“Climate of Fear”

Most people assume that “science” has proved that the earth is getting significantly, and potentially catastrophically, warmer, and that the reason is human activity, specifically the release of carbon dioxide and other “greenhouse” gases. In fact, scientific support for that theory is weak. But it’s where the money is: funding for climate research by the U.S. government alone is up more than a billion dollars a year as a result of the alarmism spread by–guess who–the same people, largely, who get the extra billion dollars. There are some contexts in which economic interests make reporters suspicious, and some contexts in which they don’t. Why? Beats me. Ask a reporter.

One sinister aspect of the global warming industry is the extent to which it bullies those who employ scientific methods to critique its claims. Richard Lindzen of MIT writes in the Wall Street Journal:

Scientists who dissent from the alarmism have seen their grant funds disappear, their work derided, and themselves libeled as industry stooges, scientific hacks or worse. Consequently, lies about climate change gain credence even when they fly in the face of the science that supposedly is their basis.

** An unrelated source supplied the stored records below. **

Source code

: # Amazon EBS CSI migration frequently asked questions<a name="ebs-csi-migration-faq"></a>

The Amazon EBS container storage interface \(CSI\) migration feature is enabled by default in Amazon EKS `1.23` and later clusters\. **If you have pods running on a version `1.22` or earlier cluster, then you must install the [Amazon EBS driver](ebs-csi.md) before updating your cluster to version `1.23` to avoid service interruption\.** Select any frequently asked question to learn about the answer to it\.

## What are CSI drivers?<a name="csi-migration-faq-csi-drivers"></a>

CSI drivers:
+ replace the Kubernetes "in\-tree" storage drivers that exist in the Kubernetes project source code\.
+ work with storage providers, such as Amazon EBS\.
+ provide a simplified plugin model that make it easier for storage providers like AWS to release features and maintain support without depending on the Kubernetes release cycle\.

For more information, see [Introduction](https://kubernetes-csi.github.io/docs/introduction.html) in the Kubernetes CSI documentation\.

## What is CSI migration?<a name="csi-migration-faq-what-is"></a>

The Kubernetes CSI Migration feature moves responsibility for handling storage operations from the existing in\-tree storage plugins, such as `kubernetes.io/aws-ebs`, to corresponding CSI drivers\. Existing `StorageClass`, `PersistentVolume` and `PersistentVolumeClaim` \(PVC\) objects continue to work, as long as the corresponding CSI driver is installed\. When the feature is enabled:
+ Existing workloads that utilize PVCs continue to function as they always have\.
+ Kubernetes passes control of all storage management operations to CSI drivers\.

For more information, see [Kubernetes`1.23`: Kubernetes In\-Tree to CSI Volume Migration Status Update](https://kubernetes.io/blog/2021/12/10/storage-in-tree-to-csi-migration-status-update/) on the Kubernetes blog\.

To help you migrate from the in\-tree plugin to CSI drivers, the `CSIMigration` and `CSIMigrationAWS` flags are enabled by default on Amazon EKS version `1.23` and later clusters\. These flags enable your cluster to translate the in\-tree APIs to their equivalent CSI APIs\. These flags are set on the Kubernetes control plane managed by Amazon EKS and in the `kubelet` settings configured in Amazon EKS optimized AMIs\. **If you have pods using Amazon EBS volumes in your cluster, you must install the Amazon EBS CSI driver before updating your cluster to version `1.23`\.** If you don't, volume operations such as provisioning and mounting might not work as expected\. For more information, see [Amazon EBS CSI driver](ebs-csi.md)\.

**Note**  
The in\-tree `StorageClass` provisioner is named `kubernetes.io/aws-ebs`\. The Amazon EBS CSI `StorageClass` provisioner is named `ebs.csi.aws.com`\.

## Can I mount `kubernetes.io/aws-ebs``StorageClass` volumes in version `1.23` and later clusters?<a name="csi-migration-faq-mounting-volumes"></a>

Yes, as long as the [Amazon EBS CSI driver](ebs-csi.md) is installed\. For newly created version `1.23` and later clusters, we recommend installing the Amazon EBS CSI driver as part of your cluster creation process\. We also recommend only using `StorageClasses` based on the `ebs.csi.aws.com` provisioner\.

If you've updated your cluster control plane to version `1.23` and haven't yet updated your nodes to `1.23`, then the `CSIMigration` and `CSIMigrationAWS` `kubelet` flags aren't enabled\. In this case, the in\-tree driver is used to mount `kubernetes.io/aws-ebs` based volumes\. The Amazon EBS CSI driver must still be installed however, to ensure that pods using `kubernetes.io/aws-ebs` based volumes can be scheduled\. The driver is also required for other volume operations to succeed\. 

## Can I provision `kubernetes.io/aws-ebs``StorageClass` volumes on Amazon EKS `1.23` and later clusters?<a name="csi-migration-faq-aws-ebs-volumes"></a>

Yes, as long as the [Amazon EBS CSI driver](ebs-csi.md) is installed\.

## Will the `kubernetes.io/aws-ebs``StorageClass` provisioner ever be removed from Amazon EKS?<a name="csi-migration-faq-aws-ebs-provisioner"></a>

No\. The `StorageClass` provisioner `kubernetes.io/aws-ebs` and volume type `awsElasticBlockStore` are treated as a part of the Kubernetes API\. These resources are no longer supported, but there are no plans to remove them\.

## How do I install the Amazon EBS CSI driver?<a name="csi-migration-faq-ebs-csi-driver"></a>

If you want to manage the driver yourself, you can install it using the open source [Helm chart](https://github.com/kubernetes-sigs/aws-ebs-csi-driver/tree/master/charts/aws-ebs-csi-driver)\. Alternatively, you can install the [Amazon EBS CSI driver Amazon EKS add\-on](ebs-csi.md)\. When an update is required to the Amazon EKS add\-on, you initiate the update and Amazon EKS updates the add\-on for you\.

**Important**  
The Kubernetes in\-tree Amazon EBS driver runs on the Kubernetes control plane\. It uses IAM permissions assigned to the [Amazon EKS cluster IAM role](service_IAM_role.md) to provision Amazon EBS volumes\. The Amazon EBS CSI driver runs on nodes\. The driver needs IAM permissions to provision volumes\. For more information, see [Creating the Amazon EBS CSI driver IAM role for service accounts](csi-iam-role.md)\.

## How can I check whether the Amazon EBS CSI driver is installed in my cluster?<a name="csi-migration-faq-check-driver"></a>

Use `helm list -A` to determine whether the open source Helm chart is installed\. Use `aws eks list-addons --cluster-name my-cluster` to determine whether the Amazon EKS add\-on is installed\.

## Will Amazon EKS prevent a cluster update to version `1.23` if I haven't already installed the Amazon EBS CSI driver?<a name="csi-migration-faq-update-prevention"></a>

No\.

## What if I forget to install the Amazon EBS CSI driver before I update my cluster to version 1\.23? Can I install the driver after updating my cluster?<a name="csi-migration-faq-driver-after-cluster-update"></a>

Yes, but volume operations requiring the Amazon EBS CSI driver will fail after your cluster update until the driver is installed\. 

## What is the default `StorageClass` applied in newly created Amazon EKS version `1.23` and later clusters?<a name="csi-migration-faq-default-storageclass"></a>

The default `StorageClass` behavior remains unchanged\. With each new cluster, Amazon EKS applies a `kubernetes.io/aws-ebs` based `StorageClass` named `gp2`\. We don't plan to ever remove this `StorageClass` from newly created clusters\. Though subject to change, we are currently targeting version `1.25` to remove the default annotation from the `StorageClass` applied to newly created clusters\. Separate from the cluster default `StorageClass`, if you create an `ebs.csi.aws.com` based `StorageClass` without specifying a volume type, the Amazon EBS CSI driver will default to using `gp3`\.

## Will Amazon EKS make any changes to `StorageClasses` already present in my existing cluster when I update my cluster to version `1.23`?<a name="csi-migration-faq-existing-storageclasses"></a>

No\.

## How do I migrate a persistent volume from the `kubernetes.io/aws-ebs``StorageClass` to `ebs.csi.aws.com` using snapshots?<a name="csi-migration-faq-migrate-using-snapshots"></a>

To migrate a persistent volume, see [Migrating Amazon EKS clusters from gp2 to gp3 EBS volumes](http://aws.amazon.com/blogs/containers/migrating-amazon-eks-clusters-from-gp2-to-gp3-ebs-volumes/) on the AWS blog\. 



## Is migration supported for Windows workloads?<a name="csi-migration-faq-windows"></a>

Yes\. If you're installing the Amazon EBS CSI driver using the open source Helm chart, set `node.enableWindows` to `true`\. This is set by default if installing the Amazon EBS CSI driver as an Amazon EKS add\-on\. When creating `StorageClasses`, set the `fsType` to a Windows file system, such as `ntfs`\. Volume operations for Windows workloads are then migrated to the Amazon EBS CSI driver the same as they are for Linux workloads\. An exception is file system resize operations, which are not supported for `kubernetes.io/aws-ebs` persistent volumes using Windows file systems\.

[H]ow is it that we don’t have more scientists speaking up about this junk science? It’s my belief that many scientists have been cowed not merely by money but by fear.

In 1992, [Senator Al Gore] ran two congressional hearings during which he tried to bully dissenting scientists, including myself, into changing our views and supporting his climate alarmism. Nor did the scientific community complain when Mr. Gore, as vice president, tried to enlist Ted Koppel in a witch hunt to discredit anti-alarmist scientists–a request that Mr. Koppel deemed publicly inappropriate. ***

Sadly, this is only the tip of a non-melting iceberg. In Europe, Henk Tennekes was dismissed as research director of the Royal Dutch Meteorological Society after questioning the scientific underpinnings of global warming. Aksel Winn-Nielsen, former director of the U.N.’s World Meteorological Organization, was tarred by Bert Bolin, first head of the IPCC, as a tool of the coal industry for questioning climate alarmism. Respected Italian professors Alfonso Sutera and Antonio Speranza disappeared from the debate in 1991, apparently losing climate-research funding for raising questions.

And then there are the peculiar standards in place in scientific journals for articles submitted by those who raise questions about accepted climate wisdom. At Science and Nature, such papers are commonly refused without review as being without interest.